# Your goal:
With both ends included, repeat exactly the lines of the entries below from the one containing "3.282 ±(99.9%) 0.054 ms/op" down to the one containing "[22.500, 25.000) = 8", and no others.

# Exercise data:
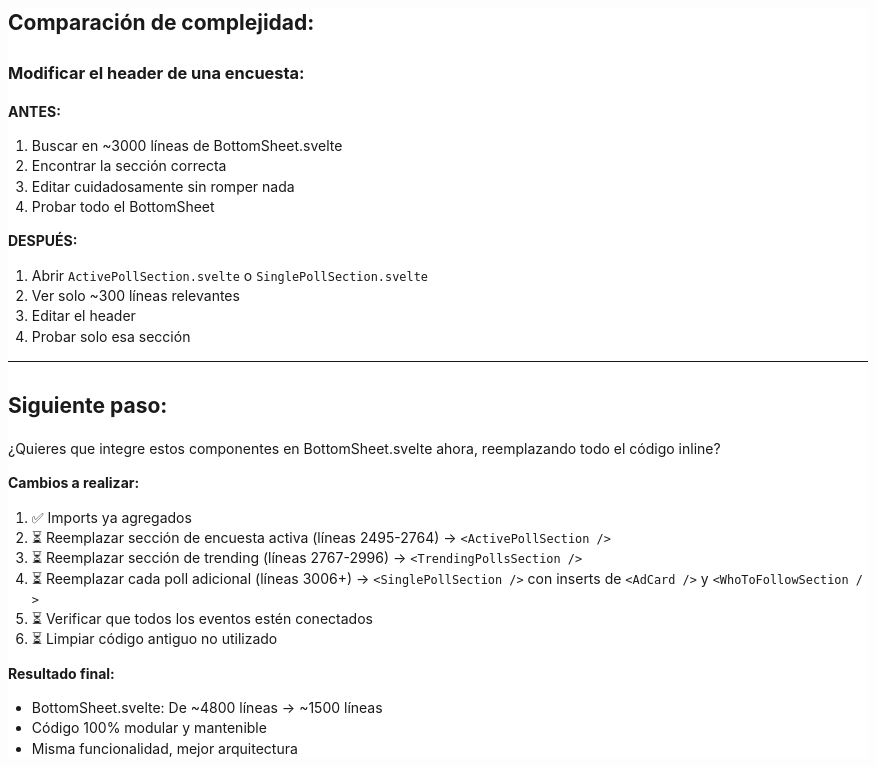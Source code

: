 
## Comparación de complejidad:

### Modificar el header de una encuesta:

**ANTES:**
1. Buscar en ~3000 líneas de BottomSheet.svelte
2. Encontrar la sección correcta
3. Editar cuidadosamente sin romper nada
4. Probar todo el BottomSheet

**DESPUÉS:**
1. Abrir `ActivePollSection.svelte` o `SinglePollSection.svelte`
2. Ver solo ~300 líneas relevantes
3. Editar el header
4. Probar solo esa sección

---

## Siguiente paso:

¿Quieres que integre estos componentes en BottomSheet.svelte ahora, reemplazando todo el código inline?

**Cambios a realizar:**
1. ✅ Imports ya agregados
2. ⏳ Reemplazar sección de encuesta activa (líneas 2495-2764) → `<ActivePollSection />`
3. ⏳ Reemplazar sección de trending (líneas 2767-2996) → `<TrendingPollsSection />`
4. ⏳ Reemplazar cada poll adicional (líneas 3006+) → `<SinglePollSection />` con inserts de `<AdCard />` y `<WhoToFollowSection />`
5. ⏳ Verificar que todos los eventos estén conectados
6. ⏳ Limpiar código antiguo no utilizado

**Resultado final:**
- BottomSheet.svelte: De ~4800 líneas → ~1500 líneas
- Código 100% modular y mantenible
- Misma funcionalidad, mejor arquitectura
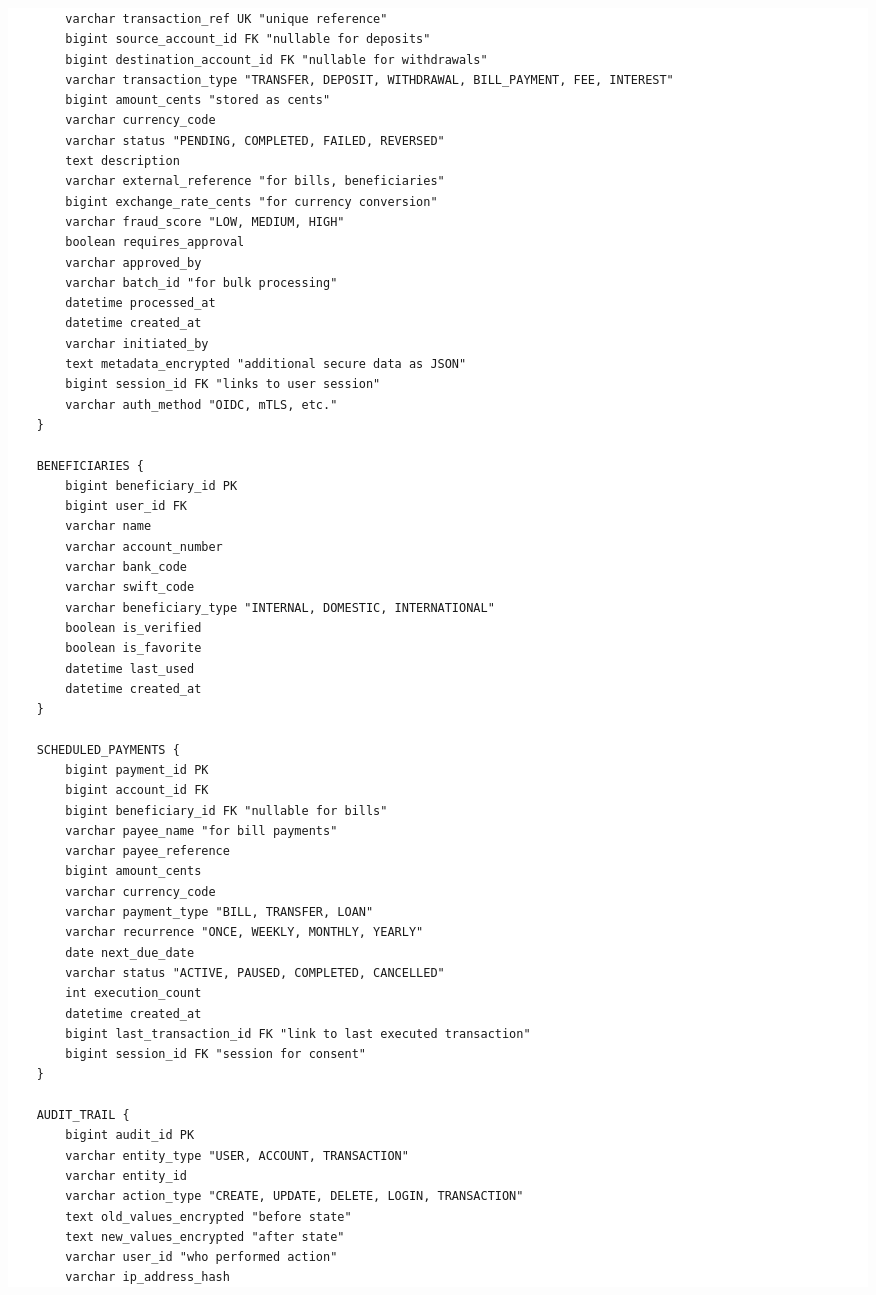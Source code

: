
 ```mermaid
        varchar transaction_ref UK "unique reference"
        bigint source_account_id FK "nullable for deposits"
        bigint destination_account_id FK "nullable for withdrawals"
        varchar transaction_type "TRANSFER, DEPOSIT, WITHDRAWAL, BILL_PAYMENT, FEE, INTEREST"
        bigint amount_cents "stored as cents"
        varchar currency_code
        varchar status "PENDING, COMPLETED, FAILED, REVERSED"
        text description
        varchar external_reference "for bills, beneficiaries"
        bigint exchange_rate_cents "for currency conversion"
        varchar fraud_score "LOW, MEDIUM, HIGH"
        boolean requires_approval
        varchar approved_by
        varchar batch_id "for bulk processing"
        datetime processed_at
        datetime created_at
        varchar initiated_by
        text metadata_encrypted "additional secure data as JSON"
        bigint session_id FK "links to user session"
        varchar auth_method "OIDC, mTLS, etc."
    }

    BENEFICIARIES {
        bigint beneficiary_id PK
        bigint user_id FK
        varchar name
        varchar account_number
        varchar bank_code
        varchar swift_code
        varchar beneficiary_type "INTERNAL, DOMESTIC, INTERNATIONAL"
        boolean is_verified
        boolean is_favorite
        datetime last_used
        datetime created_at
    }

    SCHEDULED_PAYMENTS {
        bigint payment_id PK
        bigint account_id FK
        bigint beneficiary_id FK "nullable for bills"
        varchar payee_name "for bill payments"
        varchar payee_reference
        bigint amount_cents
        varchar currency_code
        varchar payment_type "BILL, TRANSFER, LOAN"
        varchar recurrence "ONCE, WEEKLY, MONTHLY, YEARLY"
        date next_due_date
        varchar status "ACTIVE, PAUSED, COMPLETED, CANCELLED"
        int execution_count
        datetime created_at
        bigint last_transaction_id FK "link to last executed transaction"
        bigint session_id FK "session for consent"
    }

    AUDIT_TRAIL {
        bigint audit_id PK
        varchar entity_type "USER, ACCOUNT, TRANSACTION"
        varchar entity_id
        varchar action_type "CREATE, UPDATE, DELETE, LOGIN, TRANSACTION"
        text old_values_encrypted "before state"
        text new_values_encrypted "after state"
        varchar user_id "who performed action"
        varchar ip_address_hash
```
--
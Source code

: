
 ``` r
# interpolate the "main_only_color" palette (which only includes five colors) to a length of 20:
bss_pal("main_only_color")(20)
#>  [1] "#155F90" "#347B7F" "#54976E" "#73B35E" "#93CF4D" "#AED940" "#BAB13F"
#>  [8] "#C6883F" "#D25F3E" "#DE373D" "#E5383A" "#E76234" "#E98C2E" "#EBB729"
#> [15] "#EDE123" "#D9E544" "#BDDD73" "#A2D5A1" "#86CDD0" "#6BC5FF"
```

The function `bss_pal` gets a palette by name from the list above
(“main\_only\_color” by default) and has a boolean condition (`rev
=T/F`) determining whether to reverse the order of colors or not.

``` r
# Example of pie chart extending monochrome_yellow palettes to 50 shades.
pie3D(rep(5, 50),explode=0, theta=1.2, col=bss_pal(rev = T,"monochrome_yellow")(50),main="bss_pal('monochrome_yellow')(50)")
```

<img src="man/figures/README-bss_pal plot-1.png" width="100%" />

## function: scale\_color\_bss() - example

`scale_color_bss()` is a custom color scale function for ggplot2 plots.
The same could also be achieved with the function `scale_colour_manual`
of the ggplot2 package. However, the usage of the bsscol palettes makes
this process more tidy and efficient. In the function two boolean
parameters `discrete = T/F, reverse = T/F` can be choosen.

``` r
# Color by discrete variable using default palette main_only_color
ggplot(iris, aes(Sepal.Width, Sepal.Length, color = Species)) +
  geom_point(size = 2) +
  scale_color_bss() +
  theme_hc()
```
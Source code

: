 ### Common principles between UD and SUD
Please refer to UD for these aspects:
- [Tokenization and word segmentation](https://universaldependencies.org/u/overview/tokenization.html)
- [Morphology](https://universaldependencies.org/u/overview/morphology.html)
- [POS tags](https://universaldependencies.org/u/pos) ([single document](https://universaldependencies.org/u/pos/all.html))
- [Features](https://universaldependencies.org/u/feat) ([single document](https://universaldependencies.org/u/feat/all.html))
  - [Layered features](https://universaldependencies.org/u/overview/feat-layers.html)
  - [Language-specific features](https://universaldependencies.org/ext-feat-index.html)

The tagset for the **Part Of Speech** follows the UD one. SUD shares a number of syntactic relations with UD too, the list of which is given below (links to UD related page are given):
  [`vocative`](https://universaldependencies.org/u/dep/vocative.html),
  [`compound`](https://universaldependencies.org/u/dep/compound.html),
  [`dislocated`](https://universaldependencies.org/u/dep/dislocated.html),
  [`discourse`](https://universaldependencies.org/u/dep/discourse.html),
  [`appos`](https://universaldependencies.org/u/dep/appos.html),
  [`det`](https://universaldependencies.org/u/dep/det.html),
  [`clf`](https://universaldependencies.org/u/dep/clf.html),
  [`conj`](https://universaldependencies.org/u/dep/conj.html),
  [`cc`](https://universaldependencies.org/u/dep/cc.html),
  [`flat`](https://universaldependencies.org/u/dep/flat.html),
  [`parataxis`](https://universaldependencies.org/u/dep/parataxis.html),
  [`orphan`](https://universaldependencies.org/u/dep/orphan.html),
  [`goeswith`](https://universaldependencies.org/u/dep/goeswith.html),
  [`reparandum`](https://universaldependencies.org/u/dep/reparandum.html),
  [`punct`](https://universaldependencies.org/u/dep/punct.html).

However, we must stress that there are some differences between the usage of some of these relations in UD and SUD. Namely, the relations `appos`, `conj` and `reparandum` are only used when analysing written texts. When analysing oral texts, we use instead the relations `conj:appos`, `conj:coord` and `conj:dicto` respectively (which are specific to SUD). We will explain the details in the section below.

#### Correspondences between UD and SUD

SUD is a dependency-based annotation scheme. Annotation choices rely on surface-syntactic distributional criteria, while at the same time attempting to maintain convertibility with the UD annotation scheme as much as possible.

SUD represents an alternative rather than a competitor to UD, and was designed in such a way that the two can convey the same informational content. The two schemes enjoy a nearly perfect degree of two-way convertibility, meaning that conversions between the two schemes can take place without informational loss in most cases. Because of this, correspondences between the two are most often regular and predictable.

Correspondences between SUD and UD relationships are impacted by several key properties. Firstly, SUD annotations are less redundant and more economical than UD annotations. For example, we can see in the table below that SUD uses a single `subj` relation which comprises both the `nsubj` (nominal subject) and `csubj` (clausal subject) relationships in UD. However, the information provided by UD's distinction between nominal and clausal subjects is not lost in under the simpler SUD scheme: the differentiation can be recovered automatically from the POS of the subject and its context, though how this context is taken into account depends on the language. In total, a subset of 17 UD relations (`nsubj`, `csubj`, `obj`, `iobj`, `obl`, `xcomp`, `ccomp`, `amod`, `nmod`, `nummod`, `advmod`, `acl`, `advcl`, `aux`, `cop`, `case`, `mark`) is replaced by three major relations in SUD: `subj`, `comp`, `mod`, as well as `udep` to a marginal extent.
==
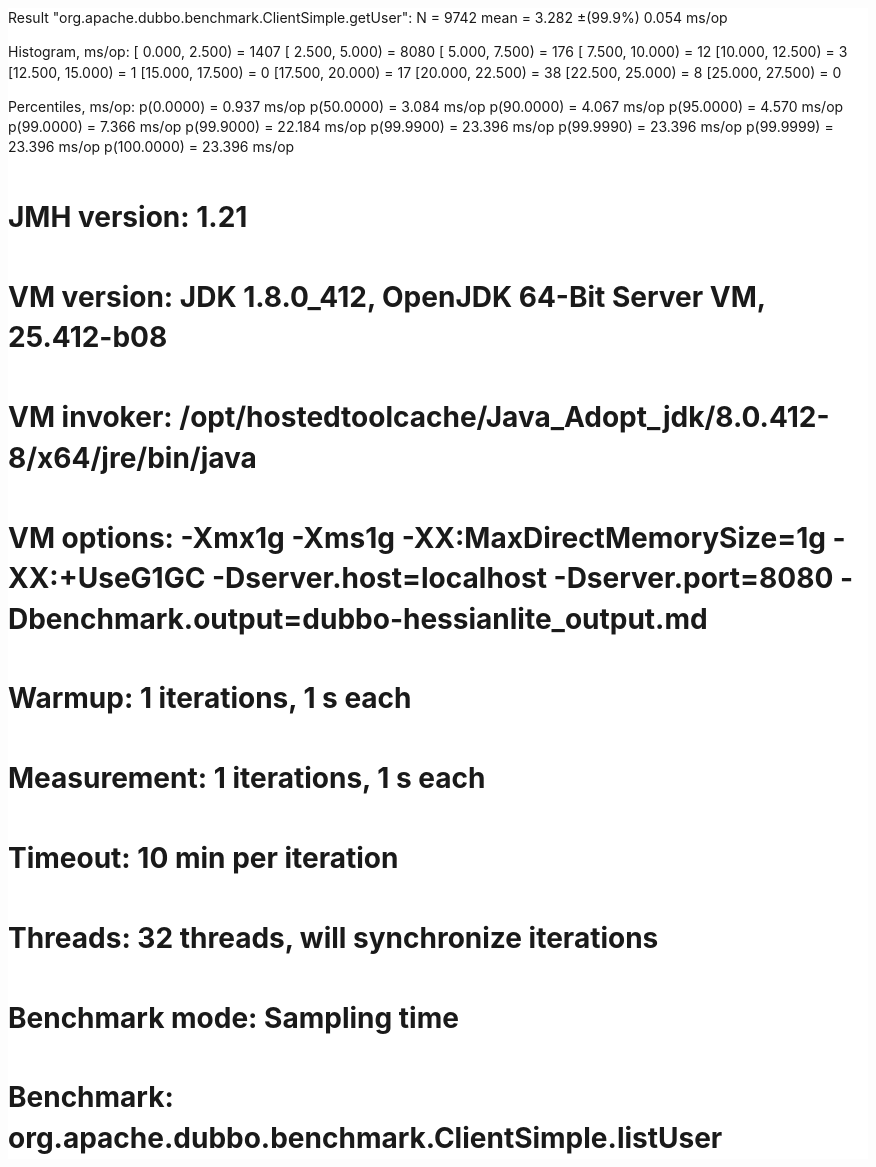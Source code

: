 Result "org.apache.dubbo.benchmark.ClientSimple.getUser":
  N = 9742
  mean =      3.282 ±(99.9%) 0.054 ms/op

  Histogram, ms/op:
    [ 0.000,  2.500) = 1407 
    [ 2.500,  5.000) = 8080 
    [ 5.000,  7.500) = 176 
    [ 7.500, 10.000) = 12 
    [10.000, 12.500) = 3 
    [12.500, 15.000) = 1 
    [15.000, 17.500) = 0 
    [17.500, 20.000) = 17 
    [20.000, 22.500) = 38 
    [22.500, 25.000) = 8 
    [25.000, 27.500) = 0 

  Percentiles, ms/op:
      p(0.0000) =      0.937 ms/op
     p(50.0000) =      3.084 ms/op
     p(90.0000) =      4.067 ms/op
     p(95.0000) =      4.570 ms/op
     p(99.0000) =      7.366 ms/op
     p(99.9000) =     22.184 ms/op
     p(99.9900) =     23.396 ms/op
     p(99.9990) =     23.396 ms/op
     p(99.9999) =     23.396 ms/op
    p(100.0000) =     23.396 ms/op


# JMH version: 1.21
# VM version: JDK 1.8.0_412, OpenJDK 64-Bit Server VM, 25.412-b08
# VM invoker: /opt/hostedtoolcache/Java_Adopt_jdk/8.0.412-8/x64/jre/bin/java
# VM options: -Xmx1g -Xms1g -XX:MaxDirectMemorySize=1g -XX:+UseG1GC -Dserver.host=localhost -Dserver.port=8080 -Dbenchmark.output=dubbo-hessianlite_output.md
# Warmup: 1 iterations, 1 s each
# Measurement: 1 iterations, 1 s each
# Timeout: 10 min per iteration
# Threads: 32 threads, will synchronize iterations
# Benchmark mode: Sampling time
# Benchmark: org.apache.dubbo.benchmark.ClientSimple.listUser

# Written answer:
  mean =      3.282 ±(99.9%) 0.054 ms/op

  Histogram, ms/op:
    [ 0.000,  2.500) = 1407 
    [ 2.500,  5.000) = 8080 
    [ 5.000,  7.500) = 176 
    [ 7.500, 10.000) = 12 
    [10.000, 12.500) = 3 
    [12.500, 15.000) = 1 
    [15.000, 17.500) = 0 
    [17.500, 20.000) = 17 
    [20.000, 22.500) = 38 
    [22.500, 25.000) = 8 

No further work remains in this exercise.